Sur le plan des équilibres politiques, le bilan est plus nuancé. L’ouverture aux autres partis de la nouvelle majorité reste très limitée, avec deux écologistes et une radicale de gauche, Sylvia Pinel, ministre déléguée à l’Artisanat, au Commerce et au Tourisme. En dépit du refus de Martine Aubry de participer à un gouvernement qu’elle ne dirigerait pas, François Hollande s’est appliqué à ce que toutes les sensibilités du PS soient représentées, mais en proportions inégales. Si l’on se réfère aux motions défendues au congrès de Reims, on dénombre en effet un représentant de la motion C (gauche du PS) et de celle déposée par le « pôle écologiste » (il s’agit de Nicole Bricq), sept signataires des motions D (Aubry) et E (Royal), pour treize signataires de la motion A (Delanoë), que soutenait François Hollande.

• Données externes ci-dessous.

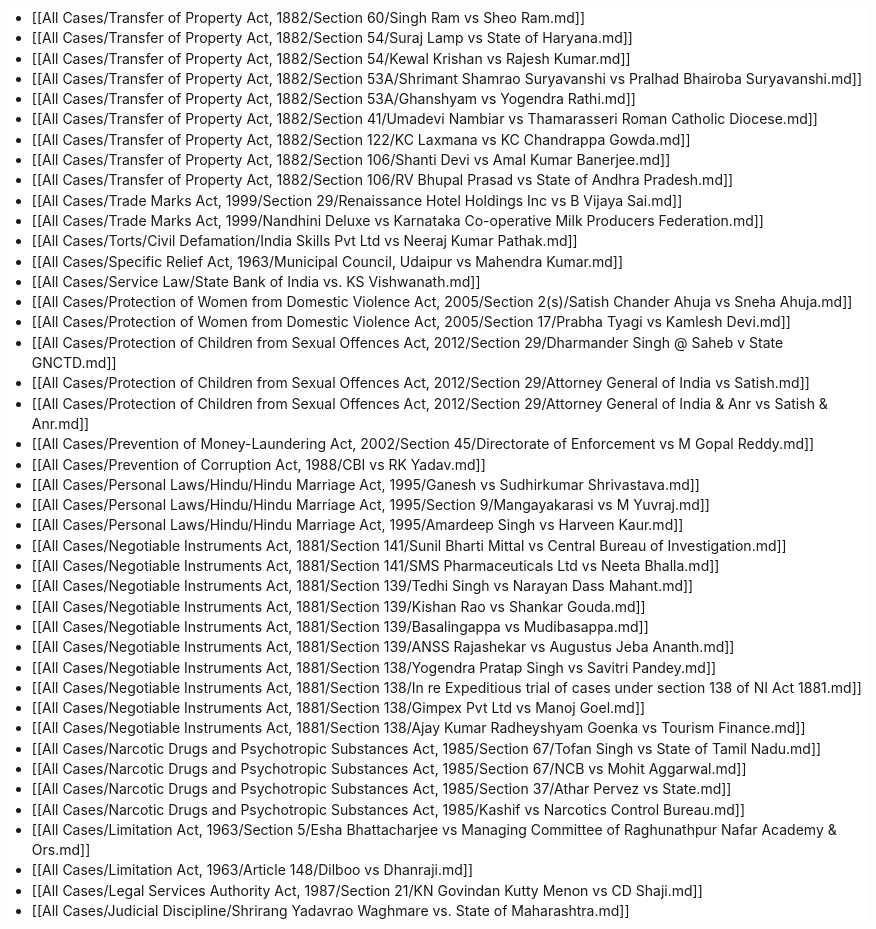 - [[All Cases/Transfer of Property Act, 1882/Section 60/Singh Ram vs Sheo Ram.md]]
- [[All Cases/Transfer of Property Act, 1882/Section 54/Suraj Lamp vs State of Haryana.md]]
- [[All Cases/Transfer of Property Act, 1882/Section 54/Kewal Krishan vs Rajesh Kumar.md]]
- [[All Cases/Transfer of Property Act, 1882/Section 53A/Shrimant Shamrao Suryavanshi vs Pralhad Bhairoba Suryavanshi.md]]
- [[All Cases/Transfer of Property Act, 1882/Section 53A/Ghanshyam vs Yogendra Rathi.md]]
- [[All Cases/Transfer of Property Act, 1882/Section 41/Umadevi Nambiar vs Thamarasseri Roman Catholic Diocese.md]]
- [[All Cases/Transfer of Property Act, 1882/Section 122/KC Laxmana vs KC Chandrappa Gowda.md]]
- [[All Cases/Transfer of Property Act, 1882/Section 106/Shanti Devi vs Amal Kumar Banerjee.md]]
- [[All Cases/Transfer of Property Act, 1882/Section 106/RV Bhupal Prasad vs State of Andhra Pradesh.md]]
- [[All Cases/Trade Marks Act, 1999/Section 29/Renaissance Hotel Holdings Inc vs B Vijaya Sai.md]]
- [[All Cases/Trade Marks Act, 1999/Nandhini Deluxe vs Karnataka Co-operative Milk Producers Federation.md]]
- [[All Cases/Torts/Civil Defamation/India Skills Pvt Ltd vs Neeraj Kumar Pathak.md]]
- [[All Cases/Specific Relief Act, 1963/Municipal Council, Udaipur vs Mahendra Kumar.md]]
- [[All Cases/Service Law/State Bank of India vs. KS Vishwanath.md]]
- [[All Cases/Protection of Women from Domestic Violence Act, 2005/Section 2(s)/Satish Chander Ahuja vs Sneha Ahuja.md]]
- [[All Cases/Protection of Women from Domestic Violence Act, 2005/Section 17/Prabha Tyagi vs Kamlesh Devi.md]]
- [[All Cases/Protection of Children from Sexual Offences Act, 2012/Section 29/Dharmander Singh @ Saheb v State GNCTD.md]]
- [[All Cases/Protection of Children from Sexual Offences Act, 2012/Section 29/Attorney General of India vs Satish.md]]
- [[All Cases/Protection of Children from Sexual Offences Act, 2012/Section 29/Attorney General of India & Anr vs Satish & Anr.md]]
- [[All Cases/Prevention of Money-Laundering Act, 2002/Section 45/Directorate of Enforcement vs M Gopal Reddy.md]]
- [[All Cases/Prevention of Corruption Act, 1988/CBI vs RK Yadav.md]]
- [[All Cases/Personal Laws/Hindu/Hindu Marriage Act, 1995/Ganesh vs Sudhirkumar Shrivastava.md]]
- [[All Cases/Personal Laws/Hindu/Hindu Marriage Act, 1995/Section 9/Mangayakarasi vs M Yuvraj.md]]
- [[All Cases/Personal Laws/Hindu/Hindu Marriage Act, 1995/Amardeep Singh vs Harveen Kaur.md]]
- [[All Cases/Negotiable Instruments Act, 1881/Section 141/Sunil Bharti Mittal vs Central Bureau of Investigation.md]]
- [[All Cases/Negotiable Instruments Act, 1881/Section 141/SMS Pharmaceuticals Ltd vs Neeta Bhalla.md]]
- [[All Cases/Negotiable Instruments Act, 1881/Section 139/Tedhi Singh vs Narayan Dass Mahant.md]]
- [[All Cases/Negotiable Instruments Act, 1881/Section 139/Kishan Rao vs Shankar Gouda.md]]
- [[All Cases/Negotiable Instruments Act, 1881/Section 139/Basalingappa vs Mudibasappa.md]]
- [[All Cases/Negotiable Instruments Act, 1881/Section 139/ANSS Rajashekar vs Augustus Jeba Ananth.md]]
- [[All Cases/Negotiable Instruments Act, 1881/Section 138/Yogendra Pratap Singh vs Savitri Pandey.md]]
- [[All Cases/Negotiable Instruments Act, 1881/Section 138/In re Expeditious trial of cases under section 138 of NI Act 1881.md]]
- [[All Cases/Negotiable Instruments Act, 1881/Section 138/Gimpex Pvt Ltd vs Manoj Goel.md]]
- [[All Cases/Negotiable Instruments Act, 1881/Section 138/Ajay Kumar Radheyshyam Goenka vs Tourism Finance.md]]
- [[All Cases/Narcotic Drugs and Psychotropic Substances Act, 1985/Section 67/Tofan Singh vs State of Tamil Nadu.md]]
- [[All Cases/Narcotic Drugs and Psychotropic Substances Act, 1985/Section 67/NCB vs Mohit Aggarwal.md]]
- [[All Cases/Narcotic Drugs and Psychotropic Substances Act, 1985/Section 37/Athar Pervez vs State.md]]
- [[All Cases/Narcotic Drugs and Psychotropic Substances Act, 1985/Kashif vs Narcotics Control Bureau.md]]
- [[All Cases/Limitation Act, 1963/Section 5/Esha Bhattacharjee vs Managing Committee of Raghunathpur Nafar Academy & Ors.md]]
- [[All Cases/Limitation Act, 1963/Article 148/Dilboo vs Dhanraji.md]]
- [[All Cases/Legal Services Authority Act, 1987/Section 21/KN Govindan Kutty Menon vs CD Shaji.md]]
- [[All Cases/Judicial Discipline/Shrirang Yadavrao Waghmare vs. State of Maharashtra.md]]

Et les proches de l’ancien Premier secrétaire du PS trustent les postes clés dans les domaines économiques et sociaux – Pierre Moscovici, Marisol Touraine, Michel Sapin, Stéphane Le Foll –, domaines où la rupture avec la politique de Nicolas Sarkozy ne sera sans doute pas la plus visible.

En attendant les premières mesures concrètes, sur les retraites (voir ci-contre) ou l’allocation de rentrée scolaire, qui devaient être abordées en Conseil des ministres le 23 mai, les premières décisions du gouvernement ont été symboliques. Le 17 mai, Jean-Marc Ayrault a fait signer aux membres du gouvernement une « charte de déontologie » qui se li comme autant de critiques en creux du pouvoir précédent : les ministres ne pourront cumuler un portefeuille avec une responsabilité locale, devront se garder de tout conflit d’intérêt et de toute invitation pour un séjour privé par un gouvernement étranger, ils devront « privilégier le train pour les déplacements d’une durée inférieure à trois heures »…

Le Premier ministre a également fait adopter une baisse de 30 % des rémunérations du Président et des ministres, là où Nicolas Sarkozy avait augmenté le sien de 170 %. Le gouvernement Ayrault étant toutefois un peu plus fourni que celui de François Fillon, et dépourvu de secrétaires d’État, les fonctions de ces derniers ayant été attribuées à des ministres délégués, la baisse de la masse salariale de l’exécutif version François Hollande ne sera en réalité que de 25 %, selon un calcul de l’AFP.

Qu’importe, la mesure vise d’abord à montrer que le gouvernement, qui fait du redressement des comptes publics sa première préoccupation, commence par appliquer lui-même la rigueur qu’il va demander au pays.